A faint shudder ran through the ranks of the unenlightened when the Reading Period would be repeated in the high and far off times when Seniors would be wearing gowns and Yard concerts were the vogue for Brattle Street. But a whisper followed and as it ran, smoothed the ruffled brow and calmed the palpitating hand. For the Reading Period would come in May, and in May Radcliffe would come again to Harvard. All was well; though reading assignment and thesis pluck at the heart of the courageous, yet even when the trial was hottest they would gain sweet respite. The Brattle Hall stage would blossom with lovely faces and form, and the Dramatic Club would ward off disaster even at that faltering midpoint of the Reading Period.

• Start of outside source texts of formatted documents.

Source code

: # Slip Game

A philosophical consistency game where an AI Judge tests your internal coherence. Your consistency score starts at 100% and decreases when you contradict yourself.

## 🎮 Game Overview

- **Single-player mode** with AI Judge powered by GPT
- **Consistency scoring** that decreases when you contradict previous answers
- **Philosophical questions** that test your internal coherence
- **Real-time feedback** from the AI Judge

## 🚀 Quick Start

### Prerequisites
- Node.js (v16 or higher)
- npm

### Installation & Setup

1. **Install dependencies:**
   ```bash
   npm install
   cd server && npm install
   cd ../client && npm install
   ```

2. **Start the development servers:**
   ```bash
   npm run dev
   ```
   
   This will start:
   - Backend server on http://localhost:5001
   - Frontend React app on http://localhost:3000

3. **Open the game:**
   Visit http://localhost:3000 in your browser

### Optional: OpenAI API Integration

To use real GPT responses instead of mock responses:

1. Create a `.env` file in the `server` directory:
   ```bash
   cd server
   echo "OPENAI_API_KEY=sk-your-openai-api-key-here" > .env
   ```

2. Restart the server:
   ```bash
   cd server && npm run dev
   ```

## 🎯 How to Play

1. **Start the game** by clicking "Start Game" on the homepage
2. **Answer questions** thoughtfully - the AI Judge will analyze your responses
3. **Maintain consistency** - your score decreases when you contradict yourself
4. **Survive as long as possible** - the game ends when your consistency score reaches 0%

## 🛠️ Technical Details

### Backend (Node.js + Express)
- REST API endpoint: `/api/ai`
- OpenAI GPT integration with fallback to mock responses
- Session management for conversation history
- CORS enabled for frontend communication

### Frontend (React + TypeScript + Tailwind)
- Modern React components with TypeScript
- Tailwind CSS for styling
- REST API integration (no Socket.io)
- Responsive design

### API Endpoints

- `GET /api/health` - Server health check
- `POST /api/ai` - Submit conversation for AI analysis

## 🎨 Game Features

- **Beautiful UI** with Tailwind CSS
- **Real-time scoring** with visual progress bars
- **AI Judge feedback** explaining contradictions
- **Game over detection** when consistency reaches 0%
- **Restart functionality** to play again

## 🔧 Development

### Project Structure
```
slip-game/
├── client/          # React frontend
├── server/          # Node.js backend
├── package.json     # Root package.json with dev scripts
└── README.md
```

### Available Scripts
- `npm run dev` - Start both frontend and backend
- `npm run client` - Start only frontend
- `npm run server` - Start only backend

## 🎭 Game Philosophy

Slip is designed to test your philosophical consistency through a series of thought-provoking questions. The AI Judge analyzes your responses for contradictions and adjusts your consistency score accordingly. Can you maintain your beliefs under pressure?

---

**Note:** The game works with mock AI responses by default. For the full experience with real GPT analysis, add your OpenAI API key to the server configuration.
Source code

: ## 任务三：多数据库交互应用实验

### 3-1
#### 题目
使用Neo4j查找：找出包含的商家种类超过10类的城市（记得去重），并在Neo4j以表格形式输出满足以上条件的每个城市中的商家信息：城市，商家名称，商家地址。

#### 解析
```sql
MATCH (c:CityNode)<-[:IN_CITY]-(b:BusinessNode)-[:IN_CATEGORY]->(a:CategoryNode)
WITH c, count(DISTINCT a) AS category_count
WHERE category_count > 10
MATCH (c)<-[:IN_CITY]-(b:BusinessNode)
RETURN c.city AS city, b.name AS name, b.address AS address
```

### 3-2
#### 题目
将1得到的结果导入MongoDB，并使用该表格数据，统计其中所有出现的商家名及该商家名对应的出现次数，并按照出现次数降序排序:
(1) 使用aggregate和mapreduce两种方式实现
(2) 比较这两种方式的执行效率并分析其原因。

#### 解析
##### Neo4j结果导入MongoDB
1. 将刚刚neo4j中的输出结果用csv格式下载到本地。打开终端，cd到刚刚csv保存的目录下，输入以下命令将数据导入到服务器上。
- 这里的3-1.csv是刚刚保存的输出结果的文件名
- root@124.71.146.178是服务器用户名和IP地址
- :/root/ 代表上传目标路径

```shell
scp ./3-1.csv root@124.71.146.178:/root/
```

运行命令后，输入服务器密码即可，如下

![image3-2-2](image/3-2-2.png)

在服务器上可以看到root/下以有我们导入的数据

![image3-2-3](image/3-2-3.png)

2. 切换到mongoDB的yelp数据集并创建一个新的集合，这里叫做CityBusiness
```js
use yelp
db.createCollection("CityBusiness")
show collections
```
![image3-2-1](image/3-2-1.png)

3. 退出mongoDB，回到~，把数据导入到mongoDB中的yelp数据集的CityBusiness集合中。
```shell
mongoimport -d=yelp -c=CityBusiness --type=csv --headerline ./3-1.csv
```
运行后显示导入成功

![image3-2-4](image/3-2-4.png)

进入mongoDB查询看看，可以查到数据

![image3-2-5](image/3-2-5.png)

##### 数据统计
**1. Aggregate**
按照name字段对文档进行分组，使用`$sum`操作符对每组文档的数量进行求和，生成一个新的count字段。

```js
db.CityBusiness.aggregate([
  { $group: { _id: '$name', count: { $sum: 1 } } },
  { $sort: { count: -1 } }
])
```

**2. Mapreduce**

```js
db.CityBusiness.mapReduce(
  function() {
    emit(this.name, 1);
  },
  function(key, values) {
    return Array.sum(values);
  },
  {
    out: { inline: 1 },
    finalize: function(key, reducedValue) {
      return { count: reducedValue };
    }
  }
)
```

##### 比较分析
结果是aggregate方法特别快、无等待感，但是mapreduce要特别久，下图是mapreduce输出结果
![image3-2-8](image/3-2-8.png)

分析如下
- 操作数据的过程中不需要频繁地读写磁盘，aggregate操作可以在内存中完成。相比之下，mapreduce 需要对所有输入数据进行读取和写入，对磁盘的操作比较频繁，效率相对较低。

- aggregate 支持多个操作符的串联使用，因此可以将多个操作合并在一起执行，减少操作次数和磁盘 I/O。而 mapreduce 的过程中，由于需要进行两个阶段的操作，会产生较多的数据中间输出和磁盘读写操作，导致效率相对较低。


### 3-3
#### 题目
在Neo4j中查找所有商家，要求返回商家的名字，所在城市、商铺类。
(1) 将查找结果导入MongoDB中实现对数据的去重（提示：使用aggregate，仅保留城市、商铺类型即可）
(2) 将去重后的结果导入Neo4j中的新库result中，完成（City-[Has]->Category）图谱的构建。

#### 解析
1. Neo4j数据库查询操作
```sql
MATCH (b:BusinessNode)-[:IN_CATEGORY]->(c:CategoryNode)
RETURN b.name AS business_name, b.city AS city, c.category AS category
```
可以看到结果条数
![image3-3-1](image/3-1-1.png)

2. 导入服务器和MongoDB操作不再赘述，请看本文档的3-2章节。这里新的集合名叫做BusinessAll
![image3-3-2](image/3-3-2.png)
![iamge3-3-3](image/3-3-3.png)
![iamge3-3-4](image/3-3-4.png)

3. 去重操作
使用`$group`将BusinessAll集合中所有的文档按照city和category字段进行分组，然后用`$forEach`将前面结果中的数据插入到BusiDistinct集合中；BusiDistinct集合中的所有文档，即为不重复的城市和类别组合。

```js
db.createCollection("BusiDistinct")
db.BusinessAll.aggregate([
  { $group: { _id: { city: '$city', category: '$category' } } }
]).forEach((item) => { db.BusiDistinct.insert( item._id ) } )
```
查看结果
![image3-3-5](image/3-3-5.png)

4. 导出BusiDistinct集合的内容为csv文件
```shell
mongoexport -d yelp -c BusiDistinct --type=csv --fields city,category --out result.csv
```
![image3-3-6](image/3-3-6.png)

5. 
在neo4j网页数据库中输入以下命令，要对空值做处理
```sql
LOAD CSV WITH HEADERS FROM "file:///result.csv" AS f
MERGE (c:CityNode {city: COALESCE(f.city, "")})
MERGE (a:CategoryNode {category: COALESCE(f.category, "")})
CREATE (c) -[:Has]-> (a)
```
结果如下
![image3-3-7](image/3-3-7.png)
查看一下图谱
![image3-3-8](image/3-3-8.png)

How far-reaching, then, may be the effects of the absence of Radcliffe undergraduates from the announced case of "Hassan" is all too easily imaginable. Brattle Hall, owning no Ethiopian heaven but merely a prim balcony, had been pictured in the happy mind of the Harvard undergraduate as being itself for one exotic night a Mohammedan heaven, with all joys of the East offered for the vicarious happiness of the onlooker. The refreshing lotus was poised a moment at the mouth f the weary student, only to be snatched away even as his lips parted. For in the Cambridge Koran it is written; Basketball bloomers may come to Agassiz Hall, but never Oriental bloomers.
Life will go on; the longer Reading Period may even be a success. Only, perhaps, there will be heard on that opening night in mid-May one mighty tribute to the first hiatus in the old union on the stage of Harvard and Radcliffe; a single great welling sob, acknowledging the Harvard heaven houriless.